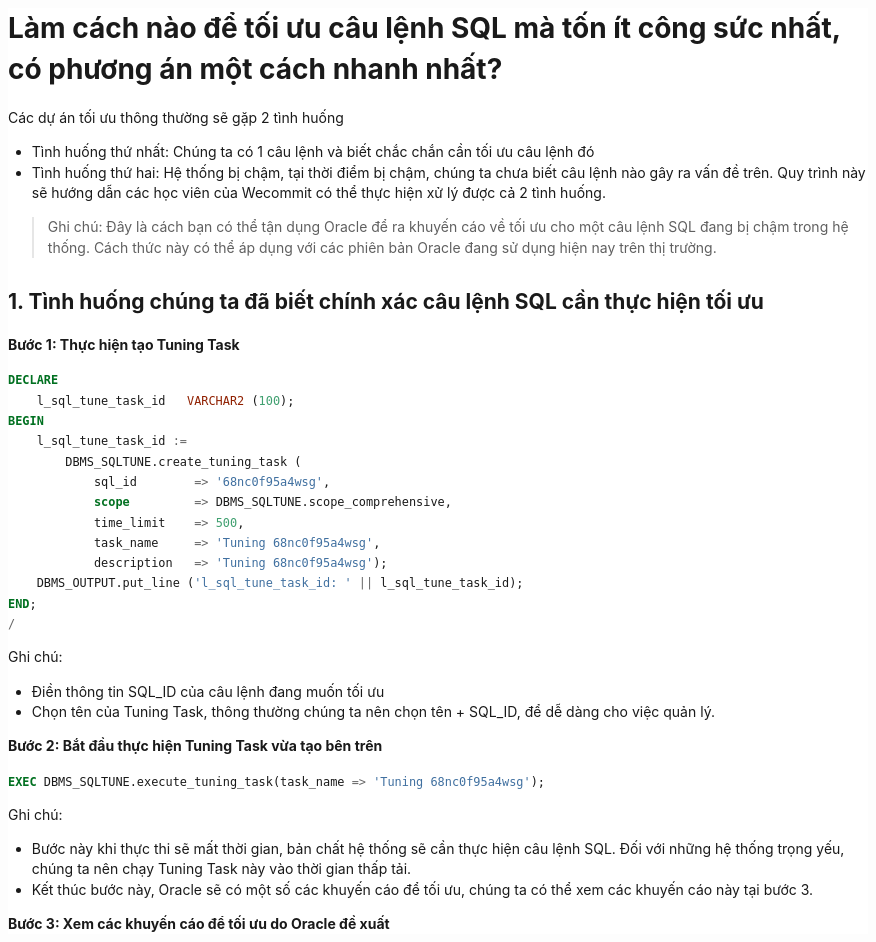 # Làm cách nào để tối ưu câu lệnh SQL mà tốn ít công sức nhất, có phương án một cách nhanh nhất?

Các dự án tối ưu thông thường sẽ gặp 2 tình huống

- Tình huống thứ nhất: Chúng ta có 1 câu lệnh và biết chắc chắn cần tối ưu câu lệnh đó
- Tình huống thứ hai: Hệ thống bị chậm, tại thời điểm bị chậm, chúng ta chưa biết câu lệnh nào gây ra vấn đề trên.
Quy trình này sẽ hướng dẫn các học viên của Wecommit có thể thực hiện xử lý được cả 2 tình huống.

>Ghi chú: Đây là cách bạn có thể tận dụng Oracle để ra khuyến cáo về tối ưu cho một câu lệnh SQL đang bị chậm trong hệ thống. Cách thức này có thể áp dụng với các phiên bản Oracle đang sử dụng hiện nay trên thị trường.

## 1. Tình huống chúng ta đã biết chính xác câu lệnh SQL cần thực hiện tối ưu

**Bước 1: Thực hiện tạo Tuning Task**

``` SQL
DECLARE
    l_sql_tune_task_id   VARCHAR2 (100);
BEGIN
    l_sql_tune_task_id :=
        DBMS_SQLTUNE.create_tuning_task (
            sql_id        => '68nc0f95a4wsg',
            scope         => DBMS_SQLTUNE.scope_comprehensive,
            time_limit    => 500,
            task_name     => 'Tuning 68nc0f95a4wsg',
            description   => 'Tuning 68nc0f95a4wsg');
    DBMS_OUTPUT.put_line ('l_sql_tune_task_id: ' || l_sql_tune_task_id);
END;
/
```

Ghi chú:

- Điền thông tin SQL_ID của câu lệnh đang muốn tối ưu
- Chọn tên của Tuning Task, thông thường chúng ta nên chọn tên + SQL_ID, để dễ dàng cho việc quản lý.

**Bước 2: Bắt đầu thực hiện Tuning Task vừa tạo bên trên**

``` SQL
EXEC DBMS_SQLTUNE.execute_tuning_task(task_name => 'Tuning 68nc0f95a4wsg');
```

Ghi chú:

- Bước này khi thực thi sẽ mất thời gian, bản chất hệ thống sẽ cần thực hiện câu lệnh SQL. Đối với những hệ thống trọng yếu, chúng ta nên chạy Tuning Task này vào thời gian thấp tải.
- Kết thúc bước này, Oracle sẽ có một số các khuyến cáo để tối ưu, chúng ta có thể xem các khuyến cáo này tại bước 3.

**Bước 3: Xem các khuyến cáo để tối ưu do Oracle đề xuất**
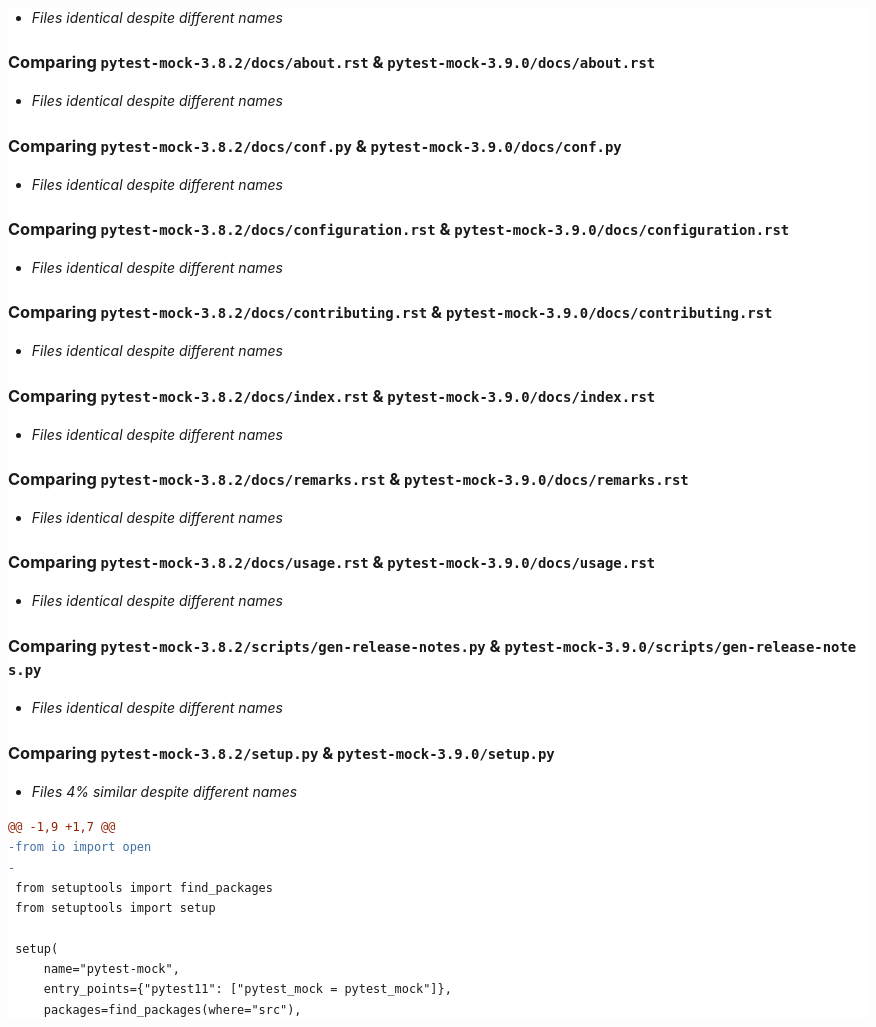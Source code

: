  * *Files identical despite different names*

### Comparing `pytest-mock-3.8.2/docs/about.rst` & `pytest-mock-3.9.0/docs/about.rst`

 * *Files identical despite different names*

### Comparing `pytest-mock-3.8.2/docs/conf.py` & `pytest-mock-3.9.0/docs/conf.py`

 * *Files identical despite different names*

### Comparing `pytest-mock-3.8.2/docs/configuration.rst` & `pytest-mock-3.9.0/docs/configuration.rst`

 * *Files identical despite different names*

### Comparing `pytest-mock-3.8.2/docs/contributing.rst` & `pytest-mock-3.9.0/docs/contributing.rst`

 * *Files identical despite different names*

### Comparing `pytest-mock-3.8.2/docs/index.rst` & `pytest-mock-3.9.0/docs/index.rst`

 * *Files identical despite different names*

### Comparing `pytest-mock-3.8.2/docs/remarks.rst` & `pytest-mock-3.9.0/docs/remarks.rst`

 * *Files identical despite different names*

### Comparing `pytest-mock-3.8.2/docs/usage.rst` & `pytest-mock-3.9.0/docs/usage.rst`

 * *Files identical despite different names*

### Comparing `pytest-mock-3.8.2/scripts/gen-release-notes.py` & `pytest-mock-3.9.0/scripts/gen-release-notes.py`

 * *Files identical despite different names*

### Comparing `pytest-mock-3.8.2/setup.py` & `pytest-mock-3.9.0/setup.py`

 * *Files 4% similar despite different names*

```diff
@@ -1,9 +1,7 @@
-from io import open
-
 from setuptools import find_packages
 from setuptools import setup
 
 setup(
     name="pytest-mock",
     entry_points={"pytest11": ["pytest_mock = pytest_mock"]},
     packages=find_packages(where="src"),
```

──────────────────────────────

■ **What to do**: Each line in the material with "thường" in it must be reported.

■ **Written response**:
Các dự án tối ưu thông thường sẽ gặp 2 tình huống
- Chọn tên của Tuning Task, thông thường chúng ta nên chọn tên + SQL_ID, để dễ dàng cho việc quản lý.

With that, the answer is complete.